MIB Group
- Type: Mutual-benefit, not-for-profit corporation.
- Industry: Life insurance Health insurance
- Founded: 1902
- Headquarters: Braintree, Massachusetts, United States
- Area served: United States, Canada
- Products: MIB Cross Check, MIB Life Index
- Services: MIB Checking Service, Insurance Activity Index, Follow-Up Service Plan-F
- Subsidiaries: MIB, Inc., MIB Solutions, Inc.

= MIB Group =

Insurance industry fraud prevention data exchange

MIB Group, Inc. or MIB (formerly the Medical Information Bureau) is a membership corporation owned by approximately 430 member insurance companies in the United States and Canada. Formed in 1902 and based in Braintree, Massachusetts, MIB provides services designed to protect insurers, policyholders, and applicants from attempts to conceal or omit information material to underwriting life & health insurance.

== Business model ==
MIB aims to uncover errors, omissions, misrepresentations on insurance applications to reduce fraud and anti-selection or adverse selection. MIB Group, Inc. is a member-owned corporation operating in the United States and Canada since 1902. MIB's services are used exclusively by MIB's member life insurance companies to assess an individual's risk and eligibility during the underwriting of life, health, disability income, critical illness, and long-term care insurance policies. These services "alert" underwriters to errors, omissions or misrepresentations made on insurance applications. The information must be verified by a reliable source prior to any underwriting action being taken.

The applicant authorizes MIB member insurance companies to search MIB, and as a result, the insurer may report certain medical conditions that impact a person's health or longevity, impacting risk assessment by the company. MIB's database does not contain actual medical records. Information is gathered from an underwriting investigation that may include: information from the applicant's medical questionnaire (application), relevant information from the applicant's attending physician, notice of adverse lab test results (non-specific flag as to values), and DMV information. When MIB member insurance companies report to MIB and receive information from MIB, it is done in codes to protect the consumer's privacy.
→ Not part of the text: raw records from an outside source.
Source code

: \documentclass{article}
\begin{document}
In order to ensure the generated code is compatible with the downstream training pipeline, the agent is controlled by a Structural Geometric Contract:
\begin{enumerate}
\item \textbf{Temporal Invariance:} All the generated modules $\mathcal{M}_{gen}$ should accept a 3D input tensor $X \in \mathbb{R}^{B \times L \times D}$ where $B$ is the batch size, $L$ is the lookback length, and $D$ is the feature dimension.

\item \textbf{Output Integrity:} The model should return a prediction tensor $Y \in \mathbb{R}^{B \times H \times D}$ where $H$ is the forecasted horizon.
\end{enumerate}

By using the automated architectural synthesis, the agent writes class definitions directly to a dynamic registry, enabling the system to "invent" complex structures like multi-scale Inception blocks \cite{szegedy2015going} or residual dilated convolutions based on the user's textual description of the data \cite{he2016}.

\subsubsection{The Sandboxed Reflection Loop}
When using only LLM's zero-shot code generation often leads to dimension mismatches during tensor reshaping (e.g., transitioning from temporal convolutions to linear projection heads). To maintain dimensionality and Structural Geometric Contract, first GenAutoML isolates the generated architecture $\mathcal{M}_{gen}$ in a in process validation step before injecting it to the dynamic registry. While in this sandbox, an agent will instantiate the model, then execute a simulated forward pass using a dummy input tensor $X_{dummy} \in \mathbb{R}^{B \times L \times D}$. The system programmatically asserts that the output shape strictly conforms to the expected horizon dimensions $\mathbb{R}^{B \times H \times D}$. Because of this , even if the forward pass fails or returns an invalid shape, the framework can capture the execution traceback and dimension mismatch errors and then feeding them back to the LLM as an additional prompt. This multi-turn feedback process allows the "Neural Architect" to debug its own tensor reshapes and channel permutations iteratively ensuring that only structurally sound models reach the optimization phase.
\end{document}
MIB reports are regulated by the Fair Credit Reporting Act and consumers (US and Canadian) can request disclosure of their MIB report, should they have one, for free once each year (visit www.mib.com for complete disclosure information). Consumers can request an additional free copy if they have had an adverse action taken against them by an insurance company after applying for an insurance policy.
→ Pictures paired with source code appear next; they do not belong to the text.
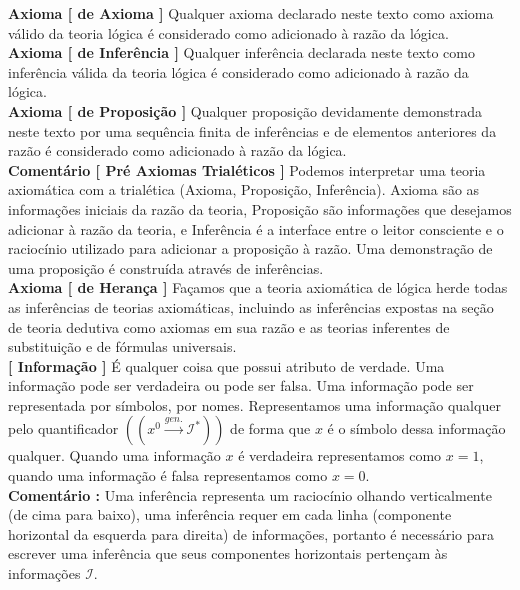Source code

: \documentclass[10pt,a4paper]{report}
\begin{document}

\textbf{Axioma [ de Axioma ]} Qualquer axioma declarado neste texto como axioma válido da teoria lógica é considerado como adicionado à razão da lógica.\\

\textbf{Axioma [ de Inferência ]} Qualquer inferência declarada neste texto como inferência válida da teoria lógica é considerado como adicionado à razão da lógica.\\

\textbf{Axioma [ de Proposição ]} Qualquer proposição devidamente demonstrada neste texto por uma sequência finita de inferências e de elementos anteriores da razão é considerado como adicionado à razão da lógica.\\

\textbf{Comentário [ Pré Axiomas Trialéticos ]} Podemos interpretar uma teoria axiomática com a trialética (Axioma, Proposição, Inferência). Axioma são as informações iniciais da razão da teoria, Proposição são informações que desejamos adicionar à razão da teoria, e Inferência é a interface entre o leitor consciente e o raciocínio utilizado para adicionar a proposição à razão. Uma demonstração de uma proposição é construída através de inferências. \\

\textbf{Axioma [ de Herança ]} Façamos que a teoria axiomática de lógica herde todas as inferências de teorias axiomáticas, incluindo as inferências expostas na seção de teoria dedutiva como axiomas em sua razão e as teorias inferentes de substituição e de fórmulas universais.\\




\textbf{[ Informação ]} É qualquer coisa que possui atributo de verdade. Uma informação pode ser verdadeira ou pode ser falsa. Uma informação pode ser representada por símbolos, por nomes. Representamos uma informação qualquer pelo quantificador $ (( x^0 \overset{gen.}{\rightarrow} \mathcal{I}^* )) $ de forma que $x$ é o símbolo dessa informação qualquer. Quando uma informação $x$ é verdadeira representamos como $x=1$, quando uma informação é falsa representamos como $x=0$. \\

\textbf{Comentário :} Uma inferência representa um raciocínio olhando verticalmente (de cima para baixo), uma inferência requer em cada linha (componente horizontal da esquerda para direita) de informações, portanto é necessário para escrever uma inferência que seus componentes horizontais pertençam às informações $\mathcal{I}$.\\
\end{document}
According to the Federal Trade Commission, MIB's member companies account for 99 percent of the individual life insurance policies and 80 percent of all health and disability policies issued in the United States and Canada. Under the FCRA, MIB is categorized as a "nationwide specialty consumer reporting agency" and must provide annual disclosure of an MIB report to all consumers who request their files.

==History==
Once known as the "Medical Information Bureau", MIB was founded in 1902 by a group of life insurance companies with a desire to create an industry wide database of life insurance and other products. The goal was to share information as a way to protect applicants, insurers, and policyholders from omissions and fraud that prevented the sound and equitable underwriting of life insurance and other products.

From 1902 through 1945, MIB was governed by a sub-committee of the Association of Life Insurance Medical Directors of America (ALIMDA). In 1946, MIB was established as an unincorporated association under New York law and, in 1978, it became a Delaware membership corporation.